Stored data:
◇ ◇ ◇
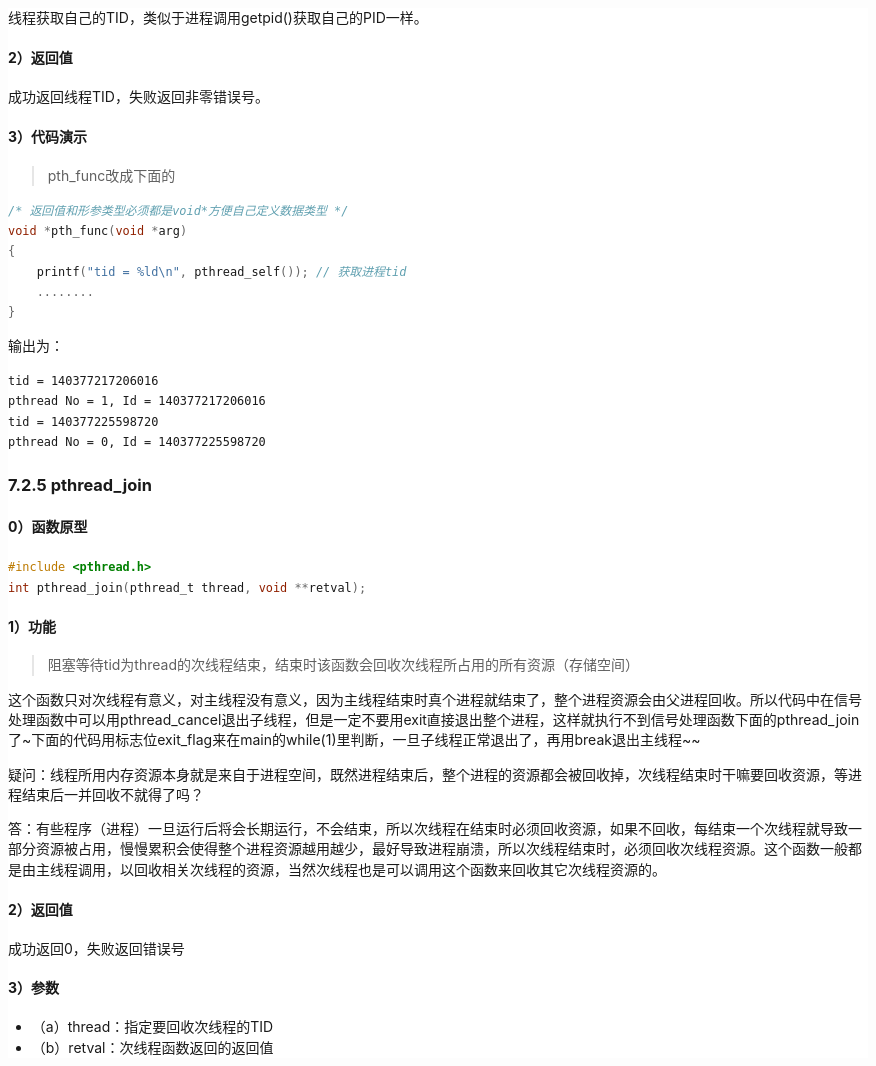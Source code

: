 线程获取自己的TID，类似于进程调用getpid()获取自己的PID一样。

#### 2）返回值

成功返回线程TID，失败返回非零错误号。

#### 3）代码演示

> pth_func改成下面的

```c
/* 返回值和形参类型必须都是void*方便自己定义数据类型 */
void *pth_func(void *arg)
{
    printf("tid = %ld\n", pthread_self()); // 获取进程tid
    ........    
}
```

输出为：

```shell
tid = 140377217206016
pthread No = 1, Id = 140377217206016
tid = 140377225598720
pthread No = 0, Id = 140377225598720
```

### 7.2.5 pthread_join

#### 0）函数原型

```c
#include <pthread.h>
int pthread_join(pthread_t thread, void **retval);
```

#### 1）功能

> 阻塞等待tid为thread的次线程结束，结束时该函数会回收次线程所占用的所有资源（存储空间）

这个函数只对次线程有意义，对主线程没有意义，因为主线程结束时真个进程就结束了，整个进程资源会由父进程回收。所以代码中在信号处理函数中可以用pthread_cancel退出子线程，但是一定不要用exit直接退出整个进程，这样就执行不到信号处理函数下面的pthread_join了~下面的代码用标志位exit_flag来在main的while(1)里判断，一旦子线程正常退出了，再用break退出主线程~~

疑问：线程所用内存资源本身就是来自于进程空间，既然进程结束后，整个进程的资源都会被回收掉，次线程结束时干嘛要回收资源，等进程结束后一并回收不就得了吗？

答：有些程序（进程）一旦运行后将会长期运行，不会结束，所以次线程在结束时必须回收资源，如果不回收，每结束一个次线程就导致一部分资源被占用，慢慢累积会使得整个进程资源越用越少，最好导致进程崩溃，所以次线程结束时，必须回收次线程资源。这个函数一般都是由主线程调用，以回收相关次线程的资源，当然次线程也是可以调用这个函数来回收其它次线程资源的。

#### 2）返回值

成功返回0，失败返回错误号

#### 3）参数

+ （a）thread：指定要回收次线程的TID
+ （b）retval：次线程函数返回的返回值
◇ ◇ ◇
● **AIM OF THE TASK**:
Print every record exactly without the images.

● **EXERCISE ANSWER**:
Source code

: 线程获取自己的TID，类似于进程调用getpid()获取自己的PID一样。

#### 2）返回值

成功返回线程TID，失败返回非零错误号。

#### 3）代码演示

> pth_func改成下面的

```c
/* 返回值和形参类型必须都是void*方便自己定义数据类型 */
void *pth_func(void *arg)
{
    printf("tid = %ld\n", pthread_self()); // 获取进程tid
    ........    
}
```

输出为：

```shell
tid = 140377217206016
pthread No = 1, Id = 140377217206016
tid = 140377225598720
pthread No = 0, Id = 140377225598720
```

### 7.2.5 pthread_join

#### 0）函数原型

```c
#include <pthread.h>
int pthread_join(pthread_t thread, void **retval);
```

#### 1）功能

> 阻塞等待tid为thread的次线程结束，结束时该函数会回收次线程所占用的所有资源（存储空间）

这个函数只对次线程有意义，对主线程没有意义，因为主线程结束时真个进程就结束了，整个进程资源会由父进程回收。所以代码中在信号处理函数中可以用pthread_cancel退出子线程，但是一定不要用exit直接退出整个进程，这样就执行不到信号处理函数下面的pthread_join了~下面的代码用标志位exit_flag来在main的while(1)里判断，一旦子线程正常退出了，再用break退出主线程~~

疑问：线程所用内存资源本身就是来自于进程空间，既然进程结束后，整个进程的资源都会被回收掉，次线程结束时干嘛要回收资源，等进程结束后一并回收不就得了吗？

答：有些程序（进程）一旦运行后将会长期运行，不会结束，所以次线程在结束时必须回收资源，如果不回收，每结束一个次线程就导致一部分资源被占用，慢慢累积会使得整个进程资源越用越少，最好导致进程崩溃，所以次线程结束时，必须回收次线程资源。这个函数一般都是由主线程调用，以回收相关次线程的资源，当然次线程也是可以调用这个函数来回收其它次线程资源的。

#### 2）返回值

成功返回0，失败返回错误号

#### 3）参数

+ （a）thread：指定要回收次线程的TID
+ （b）retval：次线程函数返回的返回值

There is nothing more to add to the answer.